Na esfera social, faz parte da evolução e da democracia o registro de queixas que buscam o atendimento de demandas relacionadas às políticas públicas e aos direitos individuais e coletivos. É evidente que, em uma sociedade de classes, isso atravessa os interesses de cada classe, passando pelo poder de um parlamento burguês e fundamentalista.
No processo analítico, Freud destacou a importância de um “tratamento de ensaio”, que Lacan denominou como entrevistas preliminares, com o propósito de acolher queixas para uma transformação: a demanda de análise. A partir daí, surgem implicações com perguntas específicas do analisando diante dos sofrimentos psíquicos: por que repito relações abusivas, comportamentos compulsivos, ou trabalhos infelizes?
Além da escolha de uma atuação profissional que atenda ao princípio básico da realidade, que é o sustento, temos algo mais importante que é o desejo: a vocação, que é sintomática e está alinhada ao ofício. Escolhas importantes passarão pelas mudanças ideológicas que almejamos e também exigem uma avaliação e implicação, especialmente num ano eleitoral: meu candidato cumpriu minhas expectativas, pelo menos em parte? Que outras opções terei se me decepcionar? O que motivou minha decisão de voto: um cargo, o desejo influente de alguém?
Neste momento delicado de transição, com esforços hercúleos do governo Lula para enfrentar o fascismo, que não está adormecido, qualquer queixa que seja relevante para o avanço requer cautela. Não pode a crítica se transformar em uma demanda para desqualificar e enfraquecer a correlação democrática que desalojou o bolsonarismo, revertendo votos para eles. Como diz o ditado popular: “Roupa suja se lava em casa”.

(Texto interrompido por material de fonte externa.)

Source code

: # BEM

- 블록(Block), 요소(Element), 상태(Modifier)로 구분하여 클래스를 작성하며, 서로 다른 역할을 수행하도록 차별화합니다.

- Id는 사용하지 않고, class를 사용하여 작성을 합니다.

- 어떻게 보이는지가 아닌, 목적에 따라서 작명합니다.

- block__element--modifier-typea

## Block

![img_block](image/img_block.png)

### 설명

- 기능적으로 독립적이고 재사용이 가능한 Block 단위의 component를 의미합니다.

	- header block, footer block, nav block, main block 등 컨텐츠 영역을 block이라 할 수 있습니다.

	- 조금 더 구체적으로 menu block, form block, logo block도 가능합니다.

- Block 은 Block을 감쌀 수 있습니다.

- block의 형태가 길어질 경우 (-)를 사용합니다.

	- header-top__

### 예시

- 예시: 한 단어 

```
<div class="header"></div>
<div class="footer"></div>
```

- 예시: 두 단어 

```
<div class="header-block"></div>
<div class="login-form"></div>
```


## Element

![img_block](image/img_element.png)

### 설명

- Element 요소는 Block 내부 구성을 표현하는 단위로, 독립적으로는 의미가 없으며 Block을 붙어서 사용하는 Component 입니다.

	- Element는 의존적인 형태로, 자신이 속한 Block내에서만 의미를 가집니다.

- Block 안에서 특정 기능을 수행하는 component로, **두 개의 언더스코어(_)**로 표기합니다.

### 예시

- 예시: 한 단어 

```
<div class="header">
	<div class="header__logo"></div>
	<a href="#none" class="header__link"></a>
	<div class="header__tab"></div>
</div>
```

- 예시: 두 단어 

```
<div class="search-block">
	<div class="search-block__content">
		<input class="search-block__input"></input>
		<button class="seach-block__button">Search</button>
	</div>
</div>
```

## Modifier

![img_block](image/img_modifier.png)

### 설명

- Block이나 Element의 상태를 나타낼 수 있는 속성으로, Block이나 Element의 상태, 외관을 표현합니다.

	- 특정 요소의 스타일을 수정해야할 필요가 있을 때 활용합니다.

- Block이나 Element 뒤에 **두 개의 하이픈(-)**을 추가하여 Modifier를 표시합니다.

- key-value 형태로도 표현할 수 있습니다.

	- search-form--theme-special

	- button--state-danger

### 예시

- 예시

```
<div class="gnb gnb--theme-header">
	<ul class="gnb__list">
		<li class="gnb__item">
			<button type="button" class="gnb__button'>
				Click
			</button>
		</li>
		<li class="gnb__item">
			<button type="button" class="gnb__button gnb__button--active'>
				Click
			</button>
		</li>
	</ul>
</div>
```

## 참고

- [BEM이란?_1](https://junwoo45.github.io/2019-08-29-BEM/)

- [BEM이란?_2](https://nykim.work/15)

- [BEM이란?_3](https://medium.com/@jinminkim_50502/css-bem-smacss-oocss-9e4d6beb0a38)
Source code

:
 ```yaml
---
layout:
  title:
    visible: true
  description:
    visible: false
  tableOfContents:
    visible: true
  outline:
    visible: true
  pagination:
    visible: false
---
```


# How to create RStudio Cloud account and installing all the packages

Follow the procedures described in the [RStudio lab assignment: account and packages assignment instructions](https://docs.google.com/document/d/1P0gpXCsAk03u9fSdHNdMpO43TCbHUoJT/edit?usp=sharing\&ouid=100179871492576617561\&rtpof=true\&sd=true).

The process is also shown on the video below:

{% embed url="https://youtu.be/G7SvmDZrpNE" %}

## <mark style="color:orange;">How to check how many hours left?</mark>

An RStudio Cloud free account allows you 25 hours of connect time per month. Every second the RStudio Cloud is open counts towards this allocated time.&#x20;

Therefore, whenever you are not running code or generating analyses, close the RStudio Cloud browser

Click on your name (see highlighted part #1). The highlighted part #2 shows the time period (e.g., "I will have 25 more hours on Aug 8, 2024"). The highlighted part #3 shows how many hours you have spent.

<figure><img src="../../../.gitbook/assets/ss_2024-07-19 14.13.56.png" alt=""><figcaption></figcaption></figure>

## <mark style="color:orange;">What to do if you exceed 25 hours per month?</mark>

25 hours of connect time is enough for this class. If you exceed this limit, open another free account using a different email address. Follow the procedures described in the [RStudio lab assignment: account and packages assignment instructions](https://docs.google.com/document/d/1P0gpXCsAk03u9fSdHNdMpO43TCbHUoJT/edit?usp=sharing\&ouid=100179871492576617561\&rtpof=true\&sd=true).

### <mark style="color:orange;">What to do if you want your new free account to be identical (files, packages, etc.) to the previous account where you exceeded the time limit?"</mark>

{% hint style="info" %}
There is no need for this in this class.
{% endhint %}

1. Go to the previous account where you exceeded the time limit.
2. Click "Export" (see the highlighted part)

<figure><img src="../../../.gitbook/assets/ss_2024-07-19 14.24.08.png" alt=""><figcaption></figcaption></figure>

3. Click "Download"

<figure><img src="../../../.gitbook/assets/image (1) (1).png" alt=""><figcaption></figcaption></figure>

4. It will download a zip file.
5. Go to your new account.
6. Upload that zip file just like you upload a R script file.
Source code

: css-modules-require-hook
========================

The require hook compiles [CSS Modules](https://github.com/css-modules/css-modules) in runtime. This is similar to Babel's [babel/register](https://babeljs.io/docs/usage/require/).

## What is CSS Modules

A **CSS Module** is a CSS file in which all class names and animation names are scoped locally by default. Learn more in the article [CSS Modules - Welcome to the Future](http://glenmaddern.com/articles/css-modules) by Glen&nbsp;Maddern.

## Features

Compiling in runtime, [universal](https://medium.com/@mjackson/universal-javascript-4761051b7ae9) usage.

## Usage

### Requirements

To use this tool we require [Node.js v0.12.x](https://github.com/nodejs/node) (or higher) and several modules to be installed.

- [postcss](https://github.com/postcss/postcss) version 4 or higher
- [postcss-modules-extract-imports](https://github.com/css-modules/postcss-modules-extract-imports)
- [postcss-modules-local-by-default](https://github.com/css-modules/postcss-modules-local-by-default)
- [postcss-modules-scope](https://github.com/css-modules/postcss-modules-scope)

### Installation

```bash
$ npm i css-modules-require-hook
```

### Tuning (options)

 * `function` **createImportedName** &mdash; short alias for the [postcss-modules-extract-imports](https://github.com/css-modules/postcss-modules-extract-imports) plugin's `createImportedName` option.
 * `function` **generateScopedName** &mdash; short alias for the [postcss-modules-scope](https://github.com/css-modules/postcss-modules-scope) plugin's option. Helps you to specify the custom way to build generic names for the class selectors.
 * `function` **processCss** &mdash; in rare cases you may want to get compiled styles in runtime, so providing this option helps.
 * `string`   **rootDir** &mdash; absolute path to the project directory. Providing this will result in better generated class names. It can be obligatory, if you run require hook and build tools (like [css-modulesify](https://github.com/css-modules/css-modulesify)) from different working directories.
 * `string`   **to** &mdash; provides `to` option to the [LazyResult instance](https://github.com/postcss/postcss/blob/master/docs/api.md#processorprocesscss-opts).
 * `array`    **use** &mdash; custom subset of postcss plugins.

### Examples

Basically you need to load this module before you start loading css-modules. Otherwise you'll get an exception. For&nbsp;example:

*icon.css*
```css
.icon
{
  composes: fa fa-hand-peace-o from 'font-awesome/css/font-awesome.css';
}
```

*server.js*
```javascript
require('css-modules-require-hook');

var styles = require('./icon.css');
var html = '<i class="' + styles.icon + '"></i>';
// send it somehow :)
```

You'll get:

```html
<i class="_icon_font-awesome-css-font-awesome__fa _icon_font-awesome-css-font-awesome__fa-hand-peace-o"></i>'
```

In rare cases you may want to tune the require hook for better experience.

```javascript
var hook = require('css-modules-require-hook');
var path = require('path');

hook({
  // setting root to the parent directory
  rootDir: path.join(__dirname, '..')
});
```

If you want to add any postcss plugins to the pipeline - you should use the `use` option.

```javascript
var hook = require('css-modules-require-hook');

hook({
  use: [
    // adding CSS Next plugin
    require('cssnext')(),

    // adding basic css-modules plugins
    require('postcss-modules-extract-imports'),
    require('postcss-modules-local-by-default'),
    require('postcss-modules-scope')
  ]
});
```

Na dialética da luta de classes, é bom lembrar que a democracia é baseada no desejo da maioria. Portanto, enfrentamentos mais amplos, como não querer pagar mais impostos pelos poderosos, não são pertinentes.
No campo dos direitos sociais e humanos, temos a luta permanente pela “fome zero” e pelo fim da violência contra mulheres, negros, LGBT+. Para isso, não basta apenas a vontade política dos governos, mas também a atuação dos movimentos populares, em colaboração com áreas como saúde, segurança e, principalmente, educação.
Se, no exercício da democracia, continuamos a ensaiar, no divã, apostamos que, na livre associação, as demandas do sujeito do inconsciente, desejante, vão se organizando para além do simples queixume.